### [EXERCISE DETAILS]
Set down exactly the lines running from the line with "Strom gemessen. Die" to the end of the listing below, both ends included.
STUDY MATERIAL below:
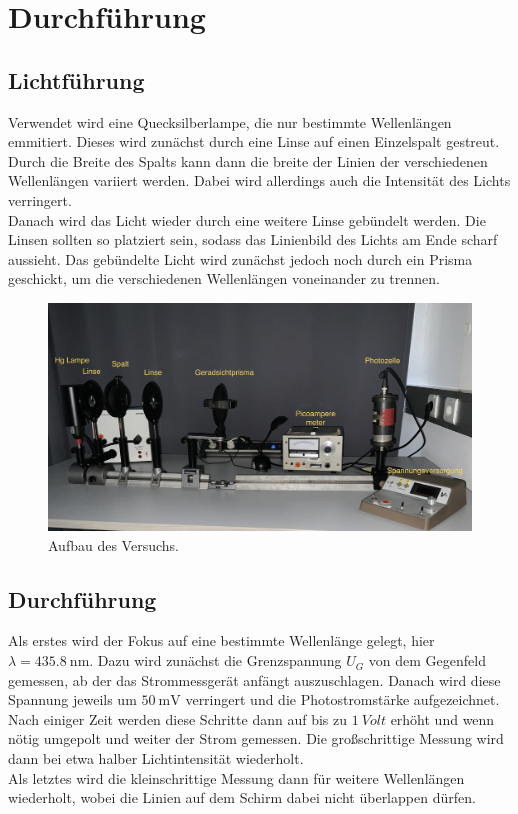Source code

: \section{Durchführung}

\subsection{Lichtführung}

Verwendet wird eine Quecksilberlampe, die nur bestimmte Wellenlängen emmitiert. Dieses wird zunächst durch eine Linse
auf einen Einzelspalt gestreut. Durch die Breite des Spalts kann dann die breite der Linien der verschiedenen Wellenlängen 
variiert werden. Dabei wird allerdings auch die Intensität des Lichts verringert.\\
\noindent Danach wird das Licht wieder durch eine weitere Linse gebündelt werden. Die Linsen sollten so platziert sein, sodass
das Linienbild des Lichts am Ende scharf aussieht. Das gebündelte Licht wird zunächst jedoch noch durch ein Prisma
geschickt, um die verschiedenen Wellenlängen voneinander zu trennen. 

\begin{figure}[H]
    \includegraphics[width=\textwidth]{Bilder/Aufbau.png}
    \caption{Aufbau des Versuchs.}
\end{figure}

\subsection{Durchführung}

Als erstes wird der Fokus auf eine bestimmte Wellenlänge gelegt, hier $\lambda=\qty{435.8}{\nano\meter}$. 
Dazu wird zunächst die Grenzspannung $U_G$ von dem Gegenfeld gemessen, ab der das Strommessgerät anfängt auszuschlagen.
Danach wird diese Spannung jeweils um $\qty{50}{\milli\volt}$ verringert und die Photostromstärke aufgezeichnet.
Nach einiger Zeit werden diese Schritte dann auf bis zu $\qty{1}{Volt}$ erhöht und wenn nötig umgepolt und weiter der 
Strom gemessen. Die großschrittige Messung wird dann bei etwa halber Lichtintensität wiederholt.\\
Als letztes wird die kleinschrittige Messung dann für weitere Wellenlängen wiederholt, wobei die Linien auf dem Schirm
dabei nicht überlappen dürfen.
End of STUDY MATERIAL.
### [WORKED SOLUTION]
Strom gemessen. Die großschrittige Messung wird dann bei etwa halber Lichtintensität wiederholt.\\
Als letztes wird die kleinschrittige Messung dann für weitere Wellenlängen wiederholt, wobei die Linien auf dem Schirm
dabei nicht überlappen dürfen.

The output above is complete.